EXERCISE BRIEF. From the entries that follow, copy each line in which "Probability" appears.

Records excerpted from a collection
++++++++

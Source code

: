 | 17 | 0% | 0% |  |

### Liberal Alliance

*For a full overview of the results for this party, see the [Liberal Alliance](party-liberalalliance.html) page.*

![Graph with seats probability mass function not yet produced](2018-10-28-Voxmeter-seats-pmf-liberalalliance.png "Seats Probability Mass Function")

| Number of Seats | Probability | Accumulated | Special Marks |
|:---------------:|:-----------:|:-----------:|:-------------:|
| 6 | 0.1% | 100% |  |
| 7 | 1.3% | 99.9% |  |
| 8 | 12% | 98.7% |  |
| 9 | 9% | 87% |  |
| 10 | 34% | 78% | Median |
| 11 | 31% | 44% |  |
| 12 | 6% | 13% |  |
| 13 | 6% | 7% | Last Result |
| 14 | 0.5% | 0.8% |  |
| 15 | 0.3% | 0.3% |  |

++++++++

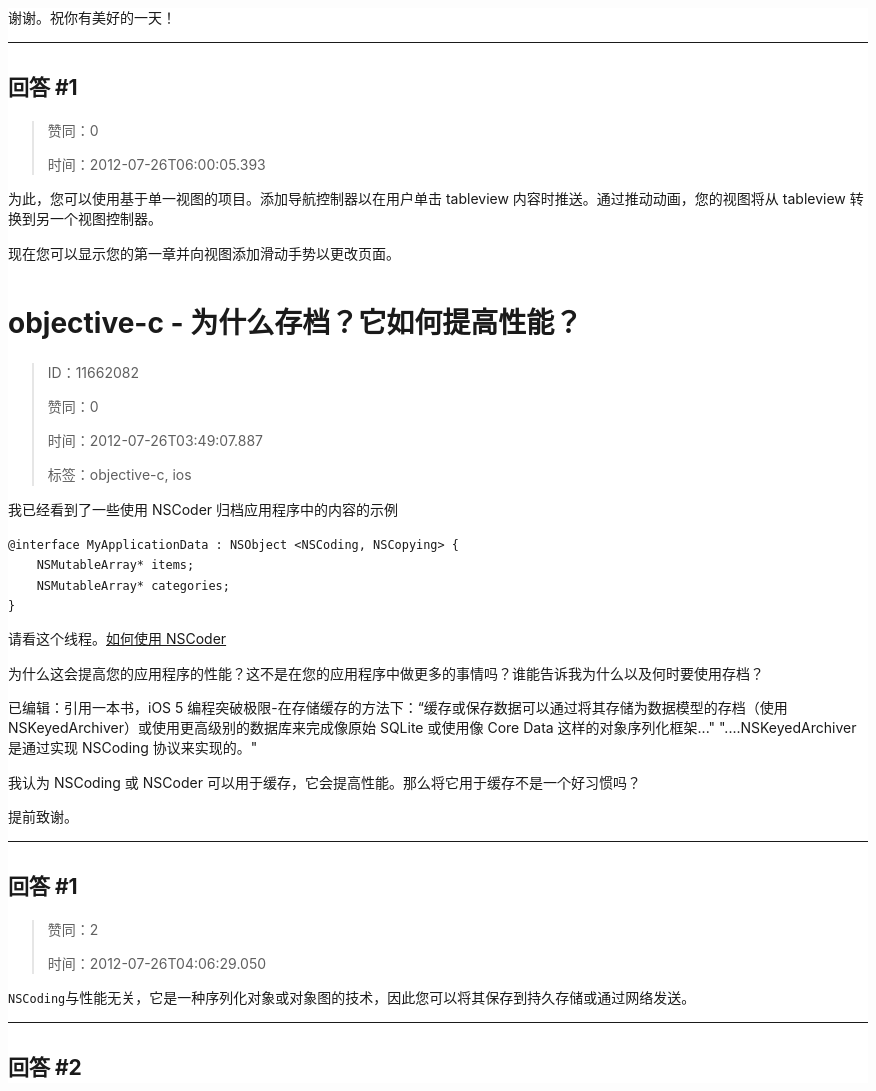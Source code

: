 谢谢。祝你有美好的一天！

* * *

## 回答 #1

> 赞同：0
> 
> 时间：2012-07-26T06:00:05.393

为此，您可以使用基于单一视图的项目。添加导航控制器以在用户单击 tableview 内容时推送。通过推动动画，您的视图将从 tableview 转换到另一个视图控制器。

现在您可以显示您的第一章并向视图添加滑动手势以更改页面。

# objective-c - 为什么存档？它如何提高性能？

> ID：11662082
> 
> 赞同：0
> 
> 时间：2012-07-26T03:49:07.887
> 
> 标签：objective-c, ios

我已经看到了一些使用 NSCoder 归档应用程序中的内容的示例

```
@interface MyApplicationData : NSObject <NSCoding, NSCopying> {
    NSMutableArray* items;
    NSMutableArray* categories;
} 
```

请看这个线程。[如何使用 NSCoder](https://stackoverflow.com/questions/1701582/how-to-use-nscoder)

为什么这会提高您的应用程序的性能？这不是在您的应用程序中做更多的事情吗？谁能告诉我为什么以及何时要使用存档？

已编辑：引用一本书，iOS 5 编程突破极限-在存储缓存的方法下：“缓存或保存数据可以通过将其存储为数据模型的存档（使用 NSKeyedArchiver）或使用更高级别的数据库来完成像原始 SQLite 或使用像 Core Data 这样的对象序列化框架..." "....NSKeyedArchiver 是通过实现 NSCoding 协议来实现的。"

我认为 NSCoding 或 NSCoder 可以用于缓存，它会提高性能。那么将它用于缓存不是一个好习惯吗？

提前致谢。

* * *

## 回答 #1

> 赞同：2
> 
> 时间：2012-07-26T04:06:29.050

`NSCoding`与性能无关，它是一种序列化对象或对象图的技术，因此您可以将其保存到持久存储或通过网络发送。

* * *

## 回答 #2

++++++++

ANSWER TO THIS TASK.
![Graph with seats probability mass function not yet produced](2018-10-28-Voxmeter-seats-pmf-liberalalliance.png "Seats Probability Mass Function")
| Number of Seats | Probability | Accumulated | Special Marks |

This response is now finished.